Segment Open

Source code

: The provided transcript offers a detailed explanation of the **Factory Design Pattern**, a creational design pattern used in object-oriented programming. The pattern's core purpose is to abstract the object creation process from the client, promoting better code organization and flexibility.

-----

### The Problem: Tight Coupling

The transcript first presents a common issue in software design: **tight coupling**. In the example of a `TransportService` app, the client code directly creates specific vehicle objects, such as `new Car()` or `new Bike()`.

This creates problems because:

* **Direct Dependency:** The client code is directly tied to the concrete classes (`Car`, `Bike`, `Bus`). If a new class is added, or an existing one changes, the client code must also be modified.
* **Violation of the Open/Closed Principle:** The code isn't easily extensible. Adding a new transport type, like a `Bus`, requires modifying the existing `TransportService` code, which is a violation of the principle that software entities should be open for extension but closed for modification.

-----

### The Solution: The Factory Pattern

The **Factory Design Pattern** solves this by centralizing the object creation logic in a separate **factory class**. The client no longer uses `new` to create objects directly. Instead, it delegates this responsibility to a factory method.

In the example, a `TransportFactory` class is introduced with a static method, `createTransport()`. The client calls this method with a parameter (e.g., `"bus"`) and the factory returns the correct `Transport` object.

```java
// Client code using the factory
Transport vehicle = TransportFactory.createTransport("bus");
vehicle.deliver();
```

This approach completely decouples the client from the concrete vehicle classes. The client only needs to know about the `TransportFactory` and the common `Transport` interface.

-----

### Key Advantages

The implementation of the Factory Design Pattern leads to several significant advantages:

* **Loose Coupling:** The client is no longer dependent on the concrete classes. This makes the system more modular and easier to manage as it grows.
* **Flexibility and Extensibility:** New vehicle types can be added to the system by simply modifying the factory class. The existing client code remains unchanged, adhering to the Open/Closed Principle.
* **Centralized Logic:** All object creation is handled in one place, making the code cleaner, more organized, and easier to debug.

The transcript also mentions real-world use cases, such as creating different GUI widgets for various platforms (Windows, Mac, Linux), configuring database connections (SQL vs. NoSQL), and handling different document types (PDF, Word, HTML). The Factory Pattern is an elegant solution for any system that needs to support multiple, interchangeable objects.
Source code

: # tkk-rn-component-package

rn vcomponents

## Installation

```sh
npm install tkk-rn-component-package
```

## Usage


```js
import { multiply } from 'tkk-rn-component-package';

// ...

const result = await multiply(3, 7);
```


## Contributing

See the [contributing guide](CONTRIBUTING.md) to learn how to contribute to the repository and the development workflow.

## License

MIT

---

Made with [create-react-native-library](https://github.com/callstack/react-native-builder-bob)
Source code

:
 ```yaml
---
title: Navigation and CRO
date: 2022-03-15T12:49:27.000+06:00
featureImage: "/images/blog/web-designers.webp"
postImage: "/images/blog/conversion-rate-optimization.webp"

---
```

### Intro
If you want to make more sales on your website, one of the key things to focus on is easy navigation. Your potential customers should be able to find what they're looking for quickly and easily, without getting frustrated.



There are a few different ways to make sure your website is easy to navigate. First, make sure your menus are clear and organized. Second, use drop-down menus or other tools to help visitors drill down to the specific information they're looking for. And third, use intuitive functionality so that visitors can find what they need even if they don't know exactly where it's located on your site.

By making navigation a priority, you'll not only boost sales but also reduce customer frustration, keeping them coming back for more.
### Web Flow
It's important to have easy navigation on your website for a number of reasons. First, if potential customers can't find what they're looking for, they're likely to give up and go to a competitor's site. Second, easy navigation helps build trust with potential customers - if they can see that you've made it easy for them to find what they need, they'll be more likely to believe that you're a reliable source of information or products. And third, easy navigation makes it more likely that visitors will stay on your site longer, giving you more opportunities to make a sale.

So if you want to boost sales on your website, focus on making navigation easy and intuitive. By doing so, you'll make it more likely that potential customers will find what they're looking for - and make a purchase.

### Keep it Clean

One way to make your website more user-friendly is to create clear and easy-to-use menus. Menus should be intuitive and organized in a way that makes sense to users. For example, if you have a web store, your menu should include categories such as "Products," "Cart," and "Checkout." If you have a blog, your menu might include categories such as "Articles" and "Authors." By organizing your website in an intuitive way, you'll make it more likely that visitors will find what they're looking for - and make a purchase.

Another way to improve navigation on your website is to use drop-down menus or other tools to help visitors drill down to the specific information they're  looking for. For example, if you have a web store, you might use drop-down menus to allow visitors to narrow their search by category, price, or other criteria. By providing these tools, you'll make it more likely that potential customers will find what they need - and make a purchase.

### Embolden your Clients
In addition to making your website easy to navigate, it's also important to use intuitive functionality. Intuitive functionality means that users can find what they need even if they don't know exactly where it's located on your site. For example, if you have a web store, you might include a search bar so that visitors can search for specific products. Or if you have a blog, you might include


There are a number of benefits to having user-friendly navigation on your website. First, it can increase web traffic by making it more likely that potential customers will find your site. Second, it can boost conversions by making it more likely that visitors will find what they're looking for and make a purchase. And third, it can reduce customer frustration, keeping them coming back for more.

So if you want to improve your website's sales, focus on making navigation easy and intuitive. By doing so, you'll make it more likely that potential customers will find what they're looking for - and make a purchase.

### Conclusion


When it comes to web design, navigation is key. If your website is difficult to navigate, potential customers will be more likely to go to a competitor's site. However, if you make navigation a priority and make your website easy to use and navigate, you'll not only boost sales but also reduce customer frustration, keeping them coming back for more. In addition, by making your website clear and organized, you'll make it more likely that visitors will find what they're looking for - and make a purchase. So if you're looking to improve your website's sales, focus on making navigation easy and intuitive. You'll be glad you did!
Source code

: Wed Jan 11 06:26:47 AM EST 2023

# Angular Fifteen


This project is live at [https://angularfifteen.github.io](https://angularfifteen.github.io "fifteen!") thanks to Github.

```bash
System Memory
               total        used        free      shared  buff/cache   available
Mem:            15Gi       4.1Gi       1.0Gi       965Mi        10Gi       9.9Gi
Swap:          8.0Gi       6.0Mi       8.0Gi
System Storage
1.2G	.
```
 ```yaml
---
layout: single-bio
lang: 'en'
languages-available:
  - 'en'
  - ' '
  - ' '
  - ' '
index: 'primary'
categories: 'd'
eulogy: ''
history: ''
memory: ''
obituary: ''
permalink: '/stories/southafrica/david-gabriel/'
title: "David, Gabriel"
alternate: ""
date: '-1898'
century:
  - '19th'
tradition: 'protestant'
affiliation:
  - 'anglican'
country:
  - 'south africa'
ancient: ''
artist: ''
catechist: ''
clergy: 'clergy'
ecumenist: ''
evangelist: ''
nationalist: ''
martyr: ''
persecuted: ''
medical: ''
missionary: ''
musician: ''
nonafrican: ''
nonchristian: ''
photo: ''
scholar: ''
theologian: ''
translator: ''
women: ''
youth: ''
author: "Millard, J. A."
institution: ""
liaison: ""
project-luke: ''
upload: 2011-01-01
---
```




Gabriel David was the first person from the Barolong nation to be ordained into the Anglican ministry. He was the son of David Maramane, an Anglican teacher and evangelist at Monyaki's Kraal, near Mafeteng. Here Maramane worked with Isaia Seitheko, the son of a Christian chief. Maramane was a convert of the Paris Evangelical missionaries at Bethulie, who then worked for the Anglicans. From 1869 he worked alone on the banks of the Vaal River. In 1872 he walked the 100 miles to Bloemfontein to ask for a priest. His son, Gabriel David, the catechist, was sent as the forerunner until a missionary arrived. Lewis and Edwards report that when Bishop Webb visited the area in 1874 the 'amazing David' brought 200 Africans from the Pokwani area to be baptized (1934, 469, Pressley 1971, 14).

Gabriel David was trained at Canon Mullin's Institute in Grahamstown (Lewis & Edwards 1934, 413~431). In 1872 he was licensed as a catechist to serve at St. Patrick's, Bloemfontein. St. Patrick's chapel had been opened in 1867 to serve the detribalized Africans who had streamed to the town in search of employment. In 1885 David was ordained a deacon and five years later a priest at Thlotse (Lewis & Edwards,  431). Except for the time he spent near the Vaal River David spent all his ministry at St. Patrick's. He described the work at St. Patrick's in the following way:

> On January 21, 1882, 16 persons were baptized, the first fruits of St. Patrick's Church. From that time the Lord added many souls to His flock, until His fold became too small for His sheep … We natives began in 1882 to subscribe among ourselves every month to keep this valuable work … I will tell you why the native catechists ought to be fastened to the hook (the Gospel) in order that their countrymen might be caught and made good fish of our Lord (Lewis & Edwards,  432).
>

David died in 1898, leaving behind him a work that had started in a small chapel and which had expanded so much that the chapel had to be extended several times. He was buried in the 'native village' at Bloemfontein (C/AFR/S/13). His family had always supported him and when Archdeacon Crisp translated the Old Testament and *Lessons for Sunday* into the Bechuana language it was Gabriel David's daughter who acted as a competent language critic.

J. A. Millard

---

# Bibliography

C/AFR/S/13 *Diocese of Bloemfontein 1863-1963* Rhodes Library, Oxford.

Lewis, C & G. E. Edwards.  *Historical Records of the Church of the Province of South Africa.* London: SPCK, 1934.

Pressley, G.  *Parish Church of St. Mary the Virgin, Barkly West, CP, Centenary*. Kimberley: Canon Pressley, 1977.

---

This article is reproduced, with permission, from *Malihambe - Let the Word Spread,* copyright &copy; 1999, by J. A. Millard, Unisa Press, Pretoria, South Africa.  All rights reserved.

Segment Closed

Exercise directions: Return each line of the material above that holds the string "improve".

Response:
Another way to improve navigation on your website is to use drop-down menus or other tools to help visitors drill down to the specific information they're  looking for. For example, if you have a web store, you might use drop-down menus to allow visitors to narrow their search by category, price, or other criteria. By providing these tools, you'll make it more likely that potential customers will find what they need - and make a purchase.
So if you want to improve your website's sales, focus on making navigation easy and intuitive. By doing so, you'll make it more likely that potential customers will find what they're looking for - and make a purchase.
When it comes to web design, navigation is key. If your website is difficult to navigate, potential customers will be more likely to go to a competitor's site. However, if you make navigation a priority and make your website easy to use and navigate, you'll not only boost sales but also reduce customer frustration, keeping them coming back for more. In addition, by making your website clear and organized, you'll make it more likely that visitors will find what they're looking for - and make a purchase. So if you're looking to improve your website's sales, focus on making navigation easy and intuitive. You'll be glad you did!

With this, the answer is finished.